By the beginning of the nineties they scoured the Barossa looking for available old vines for which to make their own wine. Due to the recent wine glut and resulting vine pull scheme many of the vineyard’s owners had neglected their vines for some years, some looking to uproot and turn the land to grazing.

The growers were convinced otherwise. My parents then developed a share farming agreement, in which they would work the vines and over years bring them back to health, which would provide them with a share of the fruit to make their own wine. After five years the vines began to produce a crop and my mother and father now had access to some of the most sought after grapes in the Barossa and from some of its oldest, most sacred vines.

They named their brand after the place that they had met in Scotland, and its wine quickly received international acclaim. The wines had been described as “having one foot in the Northern Hemisphere and one foot in the Southern Hemisphere”.

At the beginning of 2014 my father and I began a new chapter: Powell and Son. We had a vision to create expressive wines which tell of true Barossan terroir and its diversity. We chose the six vineyards which we believed to be the most expressive of the different Barossan districts throughout the Barossa Valley and Eden Valley – planted to Shiraz, Grenache and Mataro.

I had spent my childhood in the Barossa growing up with my father in the hot and sunny Marananga of the Barossa Valley, as well as the cooler, high hills of Flaxman’s Valley in Eden Valley with my mother. I understand their difference in wine style, but equal greatness of the two regions and I want our wines to reflect that. Therefore approximately half of our production is from each region. Our most premium wines are two single vineyard shirazes – one from Flaxman’s Valley in Eden and one from Marananga in the Barossa.

The six vineyards we chose represent our single vineyard series: two Shiraz vineyards from each the Barossa Valley and Eden Valley, one Grenache vineyard and one Mataro vineyard. Some of these vineyards are the same vines that my parents first brought back to life and my family has now been tending to for over two decades. Many now live well into their second century of age. We name our single vineyard wines after the original settling family that had the foresight to plant those vines to the variety and soil that they did over one hundred years ago. For those people we will be eternally grateful.

We make five wines under our regional series, which showcase traditional styles of wines that have been made in the Barossa and stood the test of time: a Grenache Shiraz Mataro blend; a blend of Barossa and Eden Valley Shiraz, a Barossa Valley Shiraz and an Eden Valley Riesling. In this series we also produce a Barossa Valley blend of Roussanne Marsanne, which we recognise as one of the great white wine styles of the world and is our most premium white wine that we make.

From our focus on terroir expression we believe it important that we work the vineyards ourselves and so in the Winter season we prune the vines and maintain through Spring and Summer, then vinify the grapes in Autumn.

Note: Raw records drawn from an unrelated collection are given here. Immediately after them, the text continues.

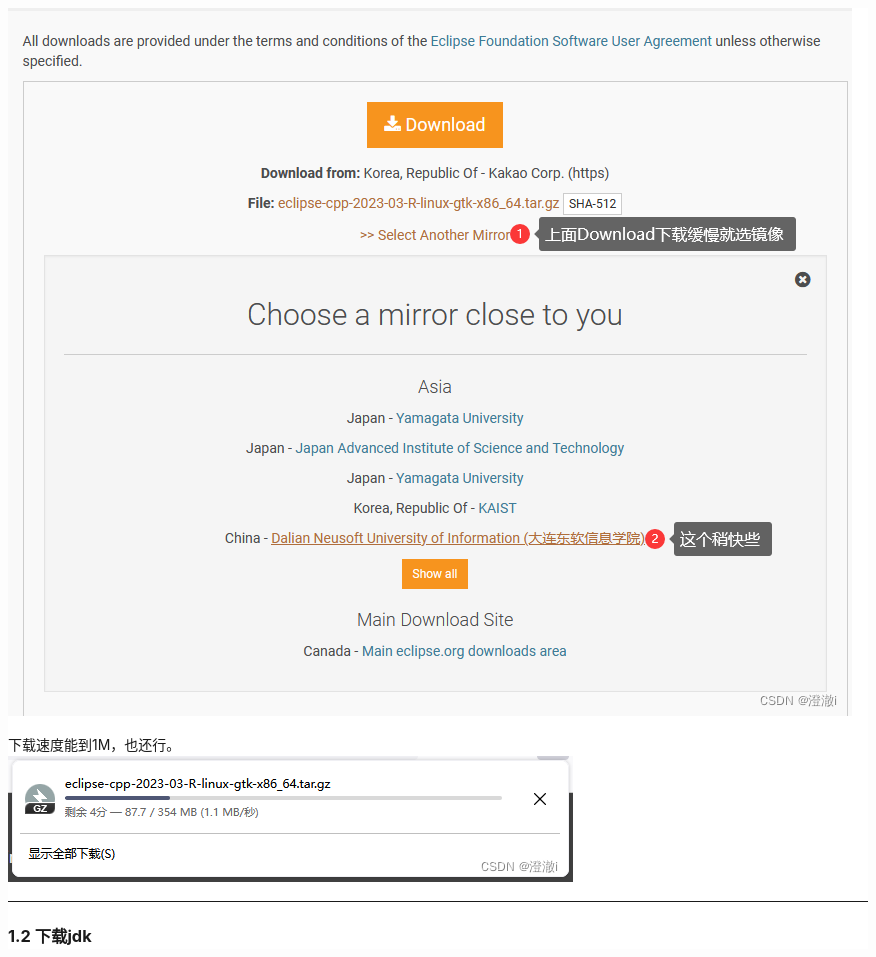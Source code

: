 ![在这里插入图片描述](image/bbcf867a7b6fcc1d227befea0c373499.png)

下载速度能到1M，也还行。  
![在这里插入图片描述](image/587a1e3d650588c32b5f08ab8d193382.png)

* * *

### 1.2 下载jdk
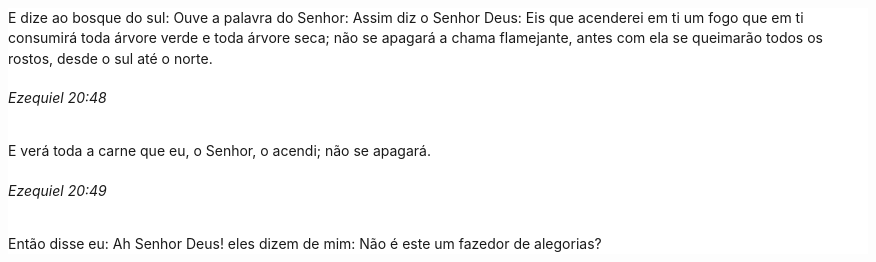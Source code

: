 E dize ao bosque do sul: Ouve a palavra do Senhor: Assim diz o Senhor Deus: Eis que acenderei em ti um fogo que em ti consumirá toda árvore verde e toda árvore seca; não se apagará a chama flamejante, antes com ela se queimarão todos os rostos, desde o sul até o norte.

###### Ezequiel 20:48

E verá toda a carne que eu, o Senhor, o acendi; não se apagará.

###### Ezequiel 20:49

Então disse eu: Ah Senhor Deus! eles dizem de mim: Não é este um fazedor de alegorias?

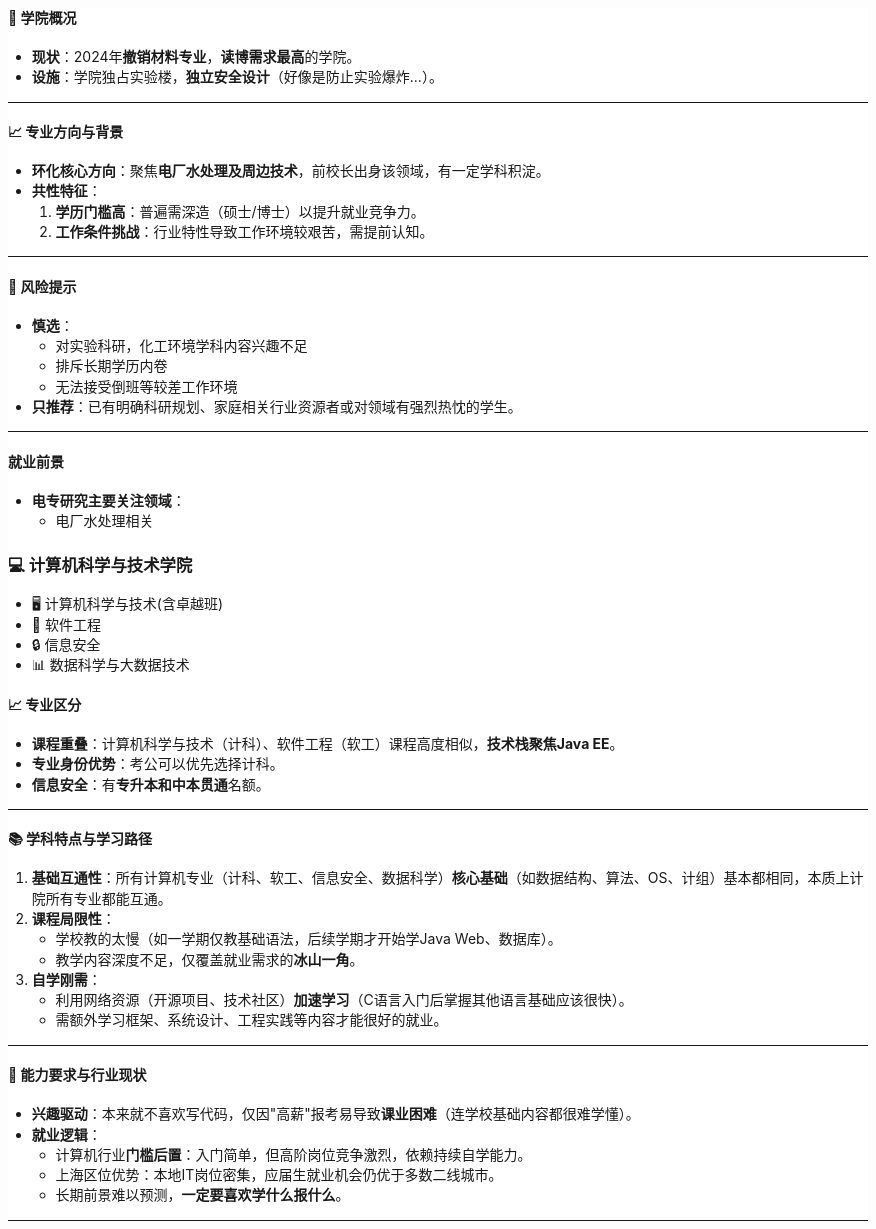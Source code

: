 #### 🌟 学院概况  
- **现状**：2024年**撤销材料专业**，**读博需求最高**的学院。  
- **设施**：学院独占实验楼，**独立安全设计**（好像是防止实验爆炸...）。  

---

#### 📈 专业方向与背景  
- **环化核心方向**：聚焦**电厂水处理及周边技术**，前校长出身该领域，有一定学科积淀。  
- **共性特征**：  
  1. **学历门槛高**：普遍需深造（硕士/博士）以提升就业竞争力。  
  2. **工作条件挑战**：行业特性导致工作环境较艰苦，需提前认知。  

---

#### 🚫 风险提示  
- **慎选**：  
  - 对实验科研，化工环境学科内容兴趣不足  
  - 排斥长期学历内卷  
  - 无法接受倒班等较差工作环境
- **只推荐**：已有明确科研规划、家庭相关行业资源者或对领域有强烈热忱的学生。  

---

#### 就业前景  
- **电专研究主要关注领域**：  
  - 电厂水处理相关
 

### 💻 计算机科学与技术学院
- 🖥️ 计算机科学与技术(含卓越班)
- 📱 软件工程
- 🔒 信息安全
- 📊 数据科学与大数据技术

#### 📈  专业区分  
- **课程重叠**：计算机科学与技术（计科）、软件工程（软工）课程高度相似，**技术栈聚焦Java EE**。  
- **专业身份优势**：考公可以优先选择计科。 
- **信息安全**：有**专升本和中本贯通**名额。

---

#### 📚 学科特点与学习路径  
1. **基础互通性**：所有计算机专业（计科、软工、信息安全、数据科学）**核心基础**（如数据结构、算法、OS、计组）基本都相同，本质上计院所有专业都能互通。
2. **课程局限性**：  
   - 学校教的太慢（如一学期仅教基础语法，后续学期才开始学Java Web、数据库）。  
   - 教学内容深度不足，仅覆盖就业需求的**冰山一角**。  
3. **自学刚需**：  
   - 利用网络资源（开源项目、技术社区）**加速学习**（C语言入门后掌握其他语言基础应该很快）。  
   - 需额外学习框架、系统设计、工程实践等内容才能很好的就业。  

---

#### 💼 能力要求与行业现状  
- **兴趣驱动**：本来就不喜欢写代码，仅因"高薪"报考易导致**课业困难**（连学校基础内容都很难学懂）。  
- **就业逻辑**：  
  - 计算机行业**门槛后置**：入门简单，但高阶岗位竞争激烈，依赖持续自学能力。  
  - 上海区位优势：本地IT岗位密集，应届生就业机会仍优于多数二线城市。  
  - 长期前景难以预测，**一定要喜欢学什么报什么**。  

---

We use rod and spur for our Shiraz and bush vine pruning methods for our Grenache and Mataro. We employ a minimalistic approach in the vineyard to ensure an honest expression of that vineyard site through to the bottle. Our viticultural management involves organic practices and some of our vineyards are run biodynamically.

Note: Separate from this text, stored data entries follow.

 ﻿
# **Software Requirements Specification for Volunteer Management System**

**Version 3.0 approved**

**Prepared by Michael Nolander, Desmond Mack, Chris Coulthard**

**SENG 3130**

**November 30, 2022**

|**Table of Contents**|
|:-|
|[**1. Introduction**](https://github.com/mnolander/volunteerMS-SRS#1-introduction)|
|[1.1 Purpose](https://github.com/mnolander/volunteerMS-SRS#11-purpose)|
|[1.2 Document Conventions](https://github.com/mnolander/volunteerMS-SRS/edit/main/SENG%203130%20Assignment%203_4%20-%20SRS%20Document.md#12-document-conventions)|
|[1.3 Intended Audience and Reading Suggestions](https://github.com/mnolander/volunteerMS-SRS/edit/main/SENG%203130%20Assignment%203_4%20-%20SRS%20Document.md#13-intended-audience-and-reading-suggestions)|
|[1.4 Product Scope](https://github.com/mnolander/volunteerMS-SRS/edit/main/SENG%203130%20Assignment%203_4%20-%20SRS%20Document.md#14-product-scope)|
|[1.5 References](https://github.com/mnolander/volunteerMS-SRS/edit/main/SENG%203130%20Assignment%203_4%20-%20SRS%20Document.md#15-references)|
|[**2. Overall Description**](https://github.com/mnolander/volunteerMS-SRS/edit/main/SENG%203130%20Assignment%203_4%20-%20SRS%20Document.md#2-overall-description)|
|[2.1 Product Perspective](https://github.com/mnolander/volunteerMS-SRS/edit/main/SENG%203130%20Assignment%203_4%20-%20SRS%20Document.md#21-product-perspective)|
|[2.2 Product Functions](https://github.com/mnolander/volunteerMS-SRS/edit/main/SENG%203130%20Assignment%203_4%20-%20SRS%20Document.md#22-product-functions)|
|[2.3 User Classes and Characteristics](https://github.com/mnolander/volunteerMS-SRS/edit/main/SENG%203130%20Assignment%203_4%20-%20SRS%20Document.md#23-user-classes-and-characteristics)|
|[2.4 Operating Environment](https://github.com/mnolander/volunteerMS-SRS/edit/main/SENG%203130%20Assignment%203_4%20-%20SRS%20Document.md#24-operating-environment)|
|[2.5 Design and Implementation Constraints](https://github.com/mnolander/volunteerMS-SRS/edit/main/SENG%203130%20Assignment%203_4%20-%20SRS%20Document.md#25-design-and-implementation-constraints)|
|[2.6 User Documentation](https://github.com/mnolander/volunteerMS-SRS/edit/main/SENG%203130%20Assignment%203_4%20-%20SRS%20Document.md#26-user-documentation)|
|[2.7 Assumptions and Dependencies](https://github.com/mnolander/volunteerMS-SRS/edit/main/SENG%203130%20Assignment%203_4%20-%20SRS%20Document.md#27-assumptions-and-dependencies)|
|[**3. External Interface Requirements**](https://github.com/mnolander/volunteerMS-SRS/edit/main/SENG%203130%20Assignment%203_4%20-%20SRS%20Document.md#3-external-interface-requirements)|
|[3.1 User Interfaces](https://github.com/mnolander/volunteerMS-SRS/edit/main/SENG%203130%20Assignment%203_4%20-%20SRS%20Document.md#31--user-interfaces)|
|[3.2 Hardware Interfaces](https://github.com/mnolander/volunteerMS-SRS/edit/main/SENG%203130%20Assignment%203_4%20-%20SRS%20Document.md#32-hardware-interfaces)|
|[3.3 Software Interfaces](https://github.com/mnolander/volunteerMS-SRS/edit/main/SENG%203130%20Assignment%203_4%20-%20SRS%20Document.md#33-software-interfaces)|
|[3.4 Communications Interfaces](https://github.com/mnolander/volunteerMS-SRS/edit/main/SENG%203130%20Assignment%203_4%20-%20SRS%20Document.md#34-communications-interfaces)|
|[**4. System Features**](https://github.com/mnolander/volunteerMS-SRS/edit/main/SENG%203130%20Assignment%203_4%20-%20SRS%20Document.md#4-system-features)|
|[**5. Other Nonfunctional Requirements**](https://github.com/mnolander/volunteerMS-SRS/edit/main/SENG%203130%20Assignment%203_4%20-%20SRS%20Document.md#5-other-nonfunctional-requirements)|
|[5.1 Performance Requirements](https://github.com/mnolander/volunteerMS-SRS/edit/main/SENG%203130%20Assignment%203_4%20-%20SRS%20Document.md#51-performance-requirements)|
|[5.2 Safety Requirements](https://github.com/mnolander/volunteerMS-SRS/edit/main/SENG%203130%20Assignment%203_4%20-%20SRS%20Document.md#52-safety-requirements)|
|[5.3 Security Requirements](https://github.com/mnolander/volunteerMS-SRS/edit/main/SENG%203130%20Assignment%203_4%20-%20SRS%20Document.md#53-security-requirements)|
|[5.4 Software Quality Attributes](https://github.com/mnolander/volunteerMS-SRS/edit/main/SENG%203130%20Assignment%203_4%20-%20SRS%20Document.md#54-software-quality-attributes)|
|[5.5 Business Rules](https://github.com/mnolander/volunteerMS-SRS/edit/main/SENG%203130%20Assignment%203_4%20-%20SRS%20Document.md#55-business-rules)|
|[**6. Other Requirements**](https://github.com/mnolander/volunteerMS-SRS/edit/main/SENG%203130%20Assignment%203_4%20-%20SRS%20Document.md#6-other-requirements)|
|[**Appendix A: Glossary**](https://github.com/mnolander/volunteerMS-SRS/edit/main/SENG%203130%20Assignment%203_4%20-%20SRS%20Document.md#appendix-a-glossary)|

The vinification process is highly oxidative; involving open concrete fermenters, pumping over and basket pressing. After fermentation we are highly reductive to retain the wine’s character. All wines are aged in French oak and in a combination of large oak foudré, barriques and puncheons.

We aim for freshness of fruit, vibrancy and liveliness but will not compromise vineyard expression. All viticultural and vinification decisions are made based on a balance of these two qualities. By doing so we believe that we create wines that are expressive of their place: our home, the Barossa.